Curtains

 

He told her after they married, no matter what happened, even if they were starving, he would never get a job.
‘Don’t worry Sweetie, I’ll take care of everything,’ she said. Who knows why she wasn’t shocked. She found ways to hustle and he kept busy with the capturing of butterflies and pined for offspring. The husband pinned his colorful captures behind vitrines and whinnied about wanting children.
She became suspicious that he considered himself one of these ‘children’ he campaigned for. She’d be running a hotel and she didn’t have it in her. His only hold was her love for him. But she was not an impaled insect and they tinkered with the unspoken option one day she’d wriggle free.

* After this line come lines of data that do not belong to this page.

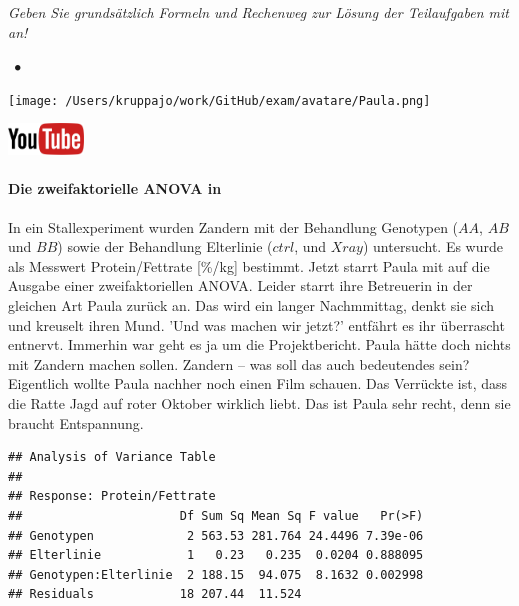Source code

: \documentclass[a4paper, 9pt]{scrartcl}\usepackage[]{graphicx}\usepackage[]{xcolor}
\makeatletter
\newenvironment{kframe}{%
 \def\at@end@of@kframe{}%
 \ifinner\ifhmode%
  \def\at@end@of@kframe{\end{minipage}}%
  \begin{minipage}{\columnwidth}%
 \fi\fi%
 \def\FrameCommand##1{\hskip\@totalleftmargin \hskip-\fboxsep
 \colorbox{shadecolor}{##1}\hskip-\fboxsep
     \hskip-\linewidth \hskip-\@totalleftmargin \hskip\columnwidth}%
 \MakeFramed {\advance\hsize-\width
   \@totalleftmargin\z@ \linewidth\hsize
   \@setminipage}}%
 {\par\unskip\endMakeFramed%
 \at@end@of@kframe}
\newenvironment{knitrout}{}{} %
\makeatother
\begin{document}
\textit{Geben Sie grundsätzlich Formeln und Rechenweg zur Lösung der Teilaufgaben mit an!} \\[1Ex]
 

 
\ifcollection
\begin{flushright}
\tiny\vspace{-3Ex}
\textbf{\examinhaltstart}
\exammodulestatversuch $\;\bullet$
\exammodulebiostat
\vspace{-4Ex}
\end{flushright}
\begin{minipage}[t]{0.5\textwidth}
\texttt{[image: /Users/kruppajo/work/GitHub/exam/avatare/Paula.png]}
\end{minipage}
\begin{minipage}[t]{0.5\textwidth}
\hfill
\href{https://youtu.be/rWTyHXXlYjY}{\includegraphics[width = 2cm]{img/youtube}}
\end{minipage}
\vspace{-3Ex}
\fi



\ifcollection
\paragraph{Die zweifaktorielle ANOVA in \Rlogo}
\fi

In ein Stallexperiment wurden Zandern mit der Behandlung Genotypen ($AA$, $AB$ und $BB$) sowie der Behandlung Elterlinie ($ctrl$, und $Xray$) untersucht. Es wurde als Messwert Protein/Fettrate [\%/kg] bestimmt. Jetzt starrt Paula mit auf die \Rlogo Ausgabe einer zweifaktoriellen ANOVA. Leider starrt ihre Betreuerin in der gleichen Art Paula zurück an. Das wird ein langer Nachmmittag, denkt sie sich und kreuselt ihren Mund. 'Und was machen wir jetzt?' entfährt es ihr überrascht entnervt. Immerhin war geht es ja um die Projektbericht. Paula hätte doch nichts mit Zandern machen sollen. Zandern -- was soll das auch bedeutendes sein? Eigentlich wollte Paula nachher noch einen Film schauen. Das Verrückte ist, dass die Ratte Jagd auf roter Oktober wirklich liebt. Das ist Paula sehr recht, denn sie braucht Entspannung.

\begin{knitrout}
\color{fgcolor}\begin{kframe}
\begin{verbatim}
## Analysis of Variance Table
## 
## Response: Protein/Fettrate
##                      Df Sum Sq Mean Sq F value   Pr(>F)
## Genotypen             2 563.53 281.764 24.4496 7.39e-06
## Elterlinie            1   0.23   0.235  0.0204 0.888095
## Genotypen:Elterlinie  2 188.15  94.075  8.1632 0.002998
## Residuals            18 207.44  11.524
\end{verbatim}
\end{kframe}
\end{knitrout}
\end{document}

He craved worship. She craved freedom. He loved her even if he was inept. She loved him too, but she could not rely on him. They both knew this and they cringed because they could never discuss anything. Not directly, or clearly. They didn’t know how. Not without causing damage. They were barely thirty, they’d clung on, but they were spent.
It was getting uncomfortable, they no longer spoke at all except in public.
To distract her he entered her for a play and for no clear reason she was offered the lead. She hated acting but she wanted to please hubby, despite the futility she felt she still had to try, so she took the role and attended rehearsals. The script required her to kiss Neil, her co-star. This was Neil of Gold’s Sauerkraut empire. She claimed she didn’t need the practice and refused.
She kissed her co-star on the night of the performance, in front of her husband. They never said a word about it.
She should have left with the pickle man.